Le président Senghor consultait ses compagnons de combat avant toute décision capitale et particulièrement aux moments de crise autour d’une bouilloire de kinkéliba, et chacun s’exprimait franchement. Bien qu’ils fussent presque tous d’un caractère trempé d’acier, ils n’émettaient aucune opinion discordante en dehors des instances du parti, comme c’est le cas maintenant, au prix des multiples scissions qui ont atomisé le champ politique.

 

La tenure de Diouf était encore plus autoritaire, malgré la large ouverture démocratique, quand il promettait avec un éclat de rire, en réponse à la question d’une journaliste sur une éventuelle agitation postélectorale de Me Wade, de le mettre en prison tout simplement. Cette fermeté semble déteindre sur Macky Sall qui ne semble pas devoir reculer dans sa détermination de traquer la délinquance économique.

 

Mais la Division des investigations criminelles (Dic) et la Section de recherche de la gendarmerie ne sont assurément pas la solution idoine quand les services des différents démembrements de l’État devraient être en mesure d’établir la propriété foncière, immobilière et des véhicules sur réquisition.

 

Quant à la récupération des biens répertoriés à l’étranger, les experts de la Banque mondiale sont plutôt vagues quant à leur succès qui dépendrait d’une stratégie nationale efficiente, soutenue par une coopération avec les différentes organisations des pays concernés.
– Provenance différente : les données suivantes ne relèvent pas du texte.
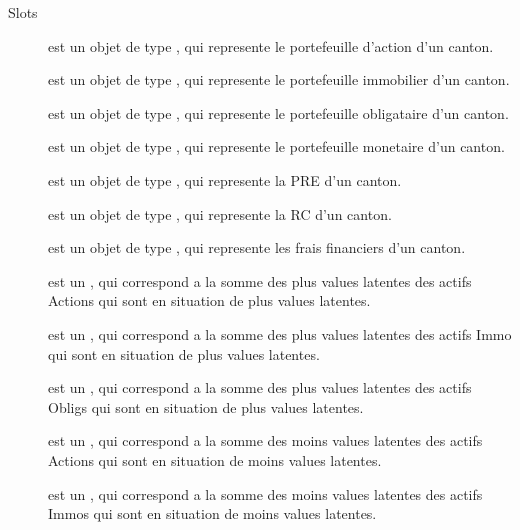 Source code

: \documentclass[a4paper]{book}
\begin{document}
\begin{Section}{Slots}

\begin{description}

\item[] est un objet de type , qui represente le portefeuille d'action d'un canton.

\item[] est un objet de type , qui represente le portefeuille immobilier d'un canton.

\item[] est un objet de type , qui represente le portefeuille obligataire d'un canton.

\item[] est un objet de type , qui represente le portefeuille monetaire d'un canton.

\item[] est un objet de type , qui represente la PRE d'un canton.

\item[] est un objet de type , qui represente la RC d'un canton.

\item[] est un objet de type , qui represente les frais financiers d'un canton.

\item[] est un , qui correspond a la somme des plus values latentes des actifs Actions qui sont en situation de plus values latentes.

\item[] est un , qui correspond a la somme des plus values latentes des actifs Immo qui sont en situation de plus values latentes.

\item[] est un , qui correspond a la somme des plus values latentes des actifs Obligs qui sont en situation de plus values latentes.

\item[] est un , qui correspond a la somme des moins values latentes des actifs Actions qui sont en situation de moins values latentes.

\item[] est un , qui correspond a la somme des moins values latentes des actifs Immos qui sont en situation de moins values latentes.


\end{description}
\end{Section}
\end{document}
Dans la plupart des cas, les institutions bancaires de ces pays sont des puissances économiques à l’abri de toute pression politique.

 

Il faudrait savoir comment le monde a changé sous ce rapport depuis la tentative d’enlèvement d’un ancien ministre des Finances nigérian par le régime révolutionnaire du général Muhammad Buhari engagé dans la même lutte vertueuse que le nouveau régime sénégalais.

 

A l’époque, non seulement les services spéciaux britanniques avaient mis en échec les autorités de Lagos en délivrant in extremis l’ancien ministre indélicat, mais encore, toutes les puissances capitalistes s’étaient liguées pour que Muhammad Buhari, rendu à la vie civile, ne puisse revenir au pouvoir par les urnes chaque fois qu’il a été candidat à l’élection présidentielle.

 

La complicité entre ceux qui spolient leur peuple et les puissances militaires et économiques qui dominent le monde coule de source, et notre pays qui appartient encore au camp des modérés n’a d’autre alternative que de leur emprunter les ressources nécessaires à son développement.

 

La priorité du régime qui étrenne ses cent jours est de soumettre sans lenteur suspecte le programme de gouvernement au parlement élu et de rétablir dans ce pays dont il a le contrôle un juste équilibre entre les secteurs de la petite bourgeoisie dont les revenus en compensation de leur fonction politiques ne sont pas de commune mesure avec les autres catégories professionnelles dont le mécontentement cyclique paralyse des secteurs névralgiques comme le santé, l’éducation, les transports et l’assainissement urbain.

 

Par ailleurs, la répartition des subventions nationales entre les secteurs productifs de la paysannerie, de l’élevage et de la pêche et les segments de la petite bourgeoisie urbaine serait un indicateur de volonté politique vertueuse si elle penchait en faveur des premiers.